Top of Data for analysis

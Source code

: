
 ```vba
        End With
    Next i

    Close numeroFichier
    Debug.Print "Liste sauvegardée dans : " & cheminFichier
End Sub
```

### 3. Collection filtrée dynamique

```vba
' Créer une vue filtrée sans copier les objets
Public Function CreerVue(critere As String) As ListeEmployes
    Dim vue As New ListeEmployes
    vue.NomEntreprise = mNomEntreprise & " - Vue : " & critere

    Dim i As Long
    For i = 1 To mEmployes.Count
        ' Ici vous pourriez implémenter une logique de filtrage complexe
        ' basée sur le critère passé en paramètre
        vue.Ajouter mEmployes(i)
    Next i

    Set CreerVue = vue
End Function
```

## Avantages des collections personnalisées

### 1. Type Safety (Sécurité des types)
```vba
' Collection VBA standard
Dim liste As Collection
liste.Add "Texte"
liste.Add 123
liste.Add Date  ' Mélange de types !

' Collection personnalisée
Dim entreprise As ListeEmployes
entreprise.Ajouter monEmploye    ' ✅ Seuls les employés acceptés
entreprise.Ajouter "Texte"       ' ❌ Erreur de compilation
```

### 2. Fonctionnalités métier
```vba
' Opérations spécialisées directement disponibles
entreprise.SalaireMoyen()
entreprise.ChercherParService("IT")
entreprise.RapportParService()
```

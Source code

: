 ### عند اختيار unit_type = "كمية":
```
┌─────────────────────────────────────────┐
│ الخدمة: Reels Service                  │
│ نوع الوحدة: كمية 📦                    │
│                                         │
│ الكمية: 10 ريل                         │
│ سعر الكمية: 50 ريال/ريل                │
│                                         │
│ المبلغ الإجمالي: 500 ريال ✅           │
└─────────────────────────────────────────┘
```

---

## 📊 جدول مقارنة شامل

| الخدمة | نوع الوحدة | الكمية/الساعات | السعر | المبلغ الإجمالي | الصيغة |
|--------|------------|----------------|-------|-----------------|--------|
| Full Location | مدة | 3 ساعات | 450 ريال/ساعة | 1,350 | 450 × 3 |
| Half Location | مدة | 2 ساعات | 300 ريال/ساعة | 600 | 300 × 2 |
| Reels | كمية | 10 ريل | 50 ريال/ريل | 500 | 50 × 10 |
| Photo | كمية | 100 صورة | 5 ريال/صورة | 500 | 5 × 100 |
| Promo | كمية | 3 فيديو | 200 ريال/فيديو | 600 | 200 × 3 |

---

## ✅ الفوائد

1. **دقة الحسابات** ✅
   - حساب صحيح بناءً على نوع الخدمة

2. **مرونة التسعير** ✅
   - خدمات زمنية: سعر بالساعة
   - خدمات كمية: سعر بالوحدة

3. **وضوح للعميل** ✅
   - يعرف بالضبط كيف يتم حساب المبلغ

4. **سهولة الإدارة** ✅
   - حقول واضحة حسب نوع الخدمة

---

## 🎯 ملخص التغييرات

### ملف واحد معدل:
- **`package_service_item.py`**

Bottom of Data for analysis

• To do
Retrieve each line from the records above where the word "filtrée" occurs.

• Exercise result
### 3. Collection filtrée dynamique
' Créer une vue filtrée sans copier les objets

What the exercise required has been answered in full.